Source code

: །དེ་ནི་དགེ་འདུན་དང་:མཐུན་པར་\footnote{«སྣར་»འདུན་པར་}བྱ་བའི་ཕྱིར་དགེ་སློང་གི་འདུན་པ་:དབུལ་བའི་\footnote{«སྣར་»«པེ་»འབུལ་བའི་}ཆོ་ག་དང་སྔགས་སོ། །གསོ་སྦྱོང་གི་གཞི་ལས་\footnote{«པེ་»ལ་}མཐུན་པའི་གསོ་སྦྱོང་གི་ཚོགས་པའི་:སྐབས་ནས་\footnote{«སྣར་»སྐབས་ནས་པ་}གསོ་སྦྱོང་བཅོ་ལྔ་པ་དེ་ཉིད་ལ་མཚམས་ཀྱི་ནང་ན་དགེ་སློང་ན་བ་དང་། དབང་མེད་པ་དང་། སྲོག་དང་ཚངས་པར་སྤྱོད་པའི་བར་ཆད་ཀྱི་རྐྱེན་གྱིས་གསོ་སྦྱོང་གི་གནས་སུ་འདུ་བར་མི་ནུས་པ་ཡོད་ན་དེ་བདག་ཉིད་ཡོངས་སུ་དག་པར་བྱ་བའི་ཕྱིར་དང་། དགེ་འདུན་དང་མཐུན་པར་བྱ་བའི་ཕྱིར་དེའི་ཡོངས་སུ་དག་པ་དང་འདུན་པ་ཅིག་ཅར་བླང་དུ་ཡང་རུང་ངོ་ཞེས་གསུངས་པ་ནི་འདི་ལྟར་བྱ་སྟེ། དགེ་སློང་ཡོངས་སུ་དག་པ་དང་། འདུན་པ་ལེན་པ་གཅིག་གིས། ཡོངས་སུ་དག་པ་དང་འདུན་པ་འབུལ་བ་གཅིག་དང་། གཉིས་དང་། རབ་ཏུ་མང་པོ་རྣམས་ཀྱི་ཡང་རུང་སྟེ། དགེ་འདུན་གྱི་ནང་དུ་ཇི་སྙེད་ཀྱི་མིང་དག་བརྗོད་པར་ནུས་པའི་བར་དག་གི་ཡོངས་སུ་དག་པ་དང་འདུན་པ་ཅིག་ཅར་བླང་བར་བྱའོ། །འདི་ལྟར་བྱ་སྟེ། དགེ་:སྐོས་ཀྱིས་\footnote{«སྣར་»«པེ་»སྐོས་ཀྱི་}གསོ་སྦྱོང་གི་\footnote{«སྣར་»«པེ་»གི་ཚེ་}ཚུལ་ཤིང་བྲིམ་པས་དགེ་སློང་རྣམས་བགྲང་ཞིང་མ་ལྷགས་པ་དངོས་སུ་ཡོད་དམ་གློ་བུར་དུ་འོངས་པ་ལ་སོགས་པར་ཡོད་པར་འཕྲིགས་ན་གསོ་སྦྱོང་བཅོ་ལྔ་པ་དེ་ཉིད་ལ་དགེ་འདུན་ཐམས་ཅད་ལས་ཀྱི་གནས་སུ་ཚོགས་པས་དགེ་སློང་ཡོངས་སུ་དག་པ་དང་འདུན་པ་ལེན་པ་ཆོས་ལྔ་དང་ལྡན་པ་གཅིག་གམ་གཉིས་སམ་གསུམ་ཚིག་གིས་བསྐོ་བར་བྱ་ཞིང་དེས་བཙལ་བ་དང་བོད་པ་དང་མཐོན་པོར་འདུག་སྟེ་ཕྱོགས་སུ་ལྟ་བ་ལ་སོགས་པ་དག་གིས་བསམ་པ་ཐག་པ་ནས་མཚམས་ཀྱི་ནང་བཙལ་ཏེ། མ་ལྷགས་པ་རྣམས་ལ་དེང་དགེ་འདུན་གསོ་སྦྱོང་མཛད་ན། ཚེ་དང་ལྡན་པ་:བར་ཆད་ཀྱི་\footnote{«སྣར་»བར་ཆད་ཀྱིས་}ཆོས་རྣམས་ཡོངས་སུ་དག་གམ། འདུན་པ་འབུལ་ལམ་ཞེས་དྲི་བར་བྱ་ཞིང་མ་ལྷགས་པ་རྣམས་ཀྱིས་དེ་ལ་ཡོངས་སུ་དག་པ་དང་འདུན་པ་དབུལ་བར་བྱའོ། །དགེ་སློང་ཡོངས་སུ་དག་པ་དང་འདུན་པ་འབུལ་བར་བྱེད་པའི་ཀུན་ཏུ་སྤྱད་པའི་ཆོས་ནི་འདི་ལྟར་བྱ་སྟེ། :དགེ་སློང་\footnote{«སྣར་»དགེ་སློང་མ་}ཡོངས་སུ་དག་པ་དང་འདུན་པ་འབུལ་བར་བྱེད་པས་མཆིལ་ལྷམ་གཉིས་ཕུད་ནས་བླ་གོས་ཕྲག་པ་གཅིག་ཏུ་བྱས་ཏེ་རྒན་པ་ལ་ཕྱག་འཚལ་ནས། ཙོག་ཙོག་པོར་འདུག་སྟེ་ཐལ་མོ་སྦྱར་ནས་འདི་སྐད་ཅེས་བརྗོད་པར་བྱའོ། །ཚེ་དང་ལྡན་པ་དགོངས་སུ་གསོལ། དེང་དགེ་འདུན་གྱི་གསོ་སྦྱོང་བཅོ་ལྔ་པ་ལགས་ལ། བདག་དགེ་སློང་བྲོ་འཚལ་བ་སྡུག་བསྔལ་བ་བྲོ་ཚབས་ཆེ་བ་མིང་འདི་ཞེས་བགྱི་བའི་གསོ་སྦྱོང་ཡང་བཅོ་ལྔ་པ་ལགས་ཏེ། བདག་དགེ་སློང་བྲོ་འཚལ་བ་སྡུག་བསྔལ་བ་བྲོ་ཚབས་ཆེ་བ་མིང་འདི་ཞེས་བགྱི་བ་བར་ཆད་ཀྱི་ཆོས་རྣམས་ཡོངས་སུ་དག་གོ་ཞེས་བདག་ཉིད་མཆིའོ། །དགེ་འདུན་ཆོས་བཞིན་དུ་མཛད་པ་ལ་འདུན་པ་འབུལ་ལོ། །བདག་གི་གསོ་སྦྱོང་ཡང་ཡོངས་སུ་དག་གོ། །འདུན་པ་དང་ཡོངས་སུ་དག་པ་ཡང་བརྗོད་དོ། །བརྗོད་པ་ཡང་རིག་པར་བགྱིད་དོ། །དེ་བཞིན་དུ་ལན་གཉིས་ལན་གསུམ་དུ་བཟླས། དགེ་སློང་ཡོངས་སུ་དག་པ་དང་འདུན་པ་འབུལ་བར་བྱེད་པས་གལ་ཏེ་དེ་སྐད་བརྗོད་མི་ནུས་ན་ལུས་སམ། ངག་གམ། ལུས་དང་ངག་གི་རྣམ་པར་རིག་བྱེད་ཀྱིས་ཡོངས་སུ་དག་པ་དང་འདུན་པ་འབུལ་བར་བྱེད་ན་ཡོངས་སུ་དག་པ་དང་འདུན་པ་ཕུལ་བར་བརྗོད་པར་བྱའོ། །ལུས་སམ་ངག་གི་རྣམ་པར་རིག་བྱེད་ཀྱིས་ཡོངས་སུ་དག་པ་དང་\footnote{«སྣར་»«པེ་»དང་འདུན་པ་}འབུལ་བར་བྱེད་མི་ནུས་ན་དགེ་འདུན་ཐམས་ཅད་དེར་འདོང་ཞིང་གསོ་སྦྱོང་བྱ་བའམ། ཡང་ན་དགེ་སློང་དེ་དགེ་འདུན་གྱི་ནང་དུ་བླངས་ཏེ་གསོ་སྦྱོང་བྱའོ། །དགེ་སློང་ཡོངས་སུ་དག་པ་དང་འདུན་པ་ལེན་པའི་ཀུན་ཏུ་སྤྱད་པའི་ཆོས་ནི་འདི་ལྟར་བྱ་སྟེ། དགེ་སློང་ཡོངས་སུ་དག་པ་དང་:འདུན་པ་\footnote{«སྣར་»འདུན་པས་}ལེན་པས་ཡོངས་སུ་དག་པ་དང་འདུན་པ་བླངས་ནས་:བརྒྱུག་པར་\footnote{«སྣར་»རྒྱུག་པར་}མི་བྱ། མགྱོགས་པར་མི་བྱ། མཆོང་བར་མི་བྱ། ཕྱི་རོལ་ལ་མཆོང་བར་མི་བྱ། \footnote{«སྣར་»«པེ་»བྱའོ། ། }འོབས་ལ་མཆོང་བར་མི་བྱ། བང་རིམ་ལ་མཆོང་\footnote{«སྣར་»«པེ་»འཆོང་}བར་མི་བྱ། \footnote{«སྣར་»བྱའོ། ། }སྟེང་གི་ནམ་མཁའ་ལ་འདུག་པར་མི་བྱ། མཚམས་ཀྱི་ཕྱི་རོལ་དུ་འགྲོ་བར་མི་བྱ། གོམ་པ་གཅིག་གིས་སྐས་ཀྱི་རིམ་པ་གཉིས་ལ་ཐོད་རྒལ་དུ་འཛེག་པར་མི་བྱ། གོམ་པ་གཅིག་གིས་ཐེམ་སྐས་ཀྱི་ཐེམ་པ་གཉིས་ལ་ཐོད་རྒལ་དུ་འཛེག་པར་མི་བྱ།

※

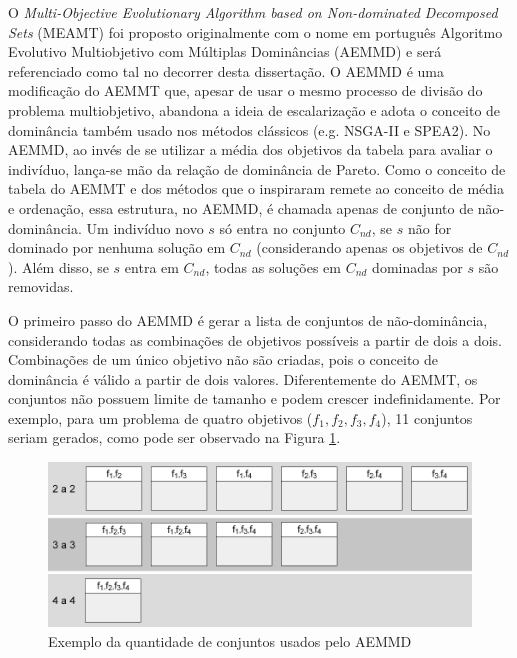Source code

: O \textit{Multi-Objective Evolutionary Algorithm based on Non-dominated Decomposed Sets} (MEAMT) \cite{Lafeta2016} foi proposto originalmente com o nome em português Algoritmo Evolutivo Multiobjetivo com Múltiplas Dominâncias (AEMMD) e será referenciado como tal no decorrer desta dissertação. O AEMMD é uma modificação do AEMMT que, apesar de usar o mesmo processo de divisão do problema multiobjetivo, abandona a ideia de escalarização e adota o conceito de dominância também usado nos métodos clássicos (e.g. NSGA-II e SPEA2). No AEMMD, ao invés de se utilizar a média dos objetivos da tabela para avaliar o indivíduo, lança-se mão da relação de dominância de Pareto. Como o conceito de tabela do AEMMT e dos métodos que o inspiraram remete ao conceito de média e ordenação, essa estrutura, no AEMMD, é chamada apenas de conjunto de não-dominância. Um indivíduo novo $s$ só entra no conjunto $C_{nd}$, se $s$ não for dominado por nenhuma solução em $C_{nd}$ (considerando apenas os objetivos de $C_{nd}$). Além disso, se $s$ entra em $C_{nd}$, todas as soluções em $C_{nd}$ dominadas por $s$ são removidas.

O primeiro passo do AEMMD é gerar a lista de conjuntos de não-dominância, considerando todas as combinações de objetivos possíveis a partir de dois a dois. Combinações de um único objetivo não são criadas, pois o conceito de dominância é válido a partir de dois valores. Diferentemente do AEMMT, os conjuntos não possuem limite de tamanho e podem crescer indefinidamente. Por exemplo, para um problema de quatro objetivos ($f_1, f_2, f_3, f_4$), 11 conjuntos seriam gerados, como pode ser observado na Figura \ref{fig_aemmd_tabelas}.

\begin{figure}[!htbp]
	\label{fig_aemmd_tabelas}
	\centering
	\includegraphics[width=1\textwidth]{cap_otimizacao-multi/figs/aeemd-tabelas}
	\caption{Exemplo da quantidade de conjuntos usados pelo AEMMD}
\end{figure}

※

WORK ORDER
If a line of the material contains the word "conjuntos", pick it out and copy it.

SOLUTION
O primeiro passo do AEMMD é gerar a lista de conjuntos de não-dominância, considerando todas as combinações de objetivos possíveis a partir de dois a dois. Combinações de um único objetivo não são criadas, pois o conceito de dominância é válido a partir de dois valores. Diferentemente do AEMMT, os conjuntos não possuem limite de tamanho e podem crescer indefinidamente. Por exemplo, para um problema de quatro objetivos ($f_1, f_2, f_3, f_4$), 11 conjuntos seriam gerados, como pode ser observado na Figura \ref{fig_aemmd_tabelas}.
	\caption{Exemplo da quantidade de conjuntos usados pelo AEMMD}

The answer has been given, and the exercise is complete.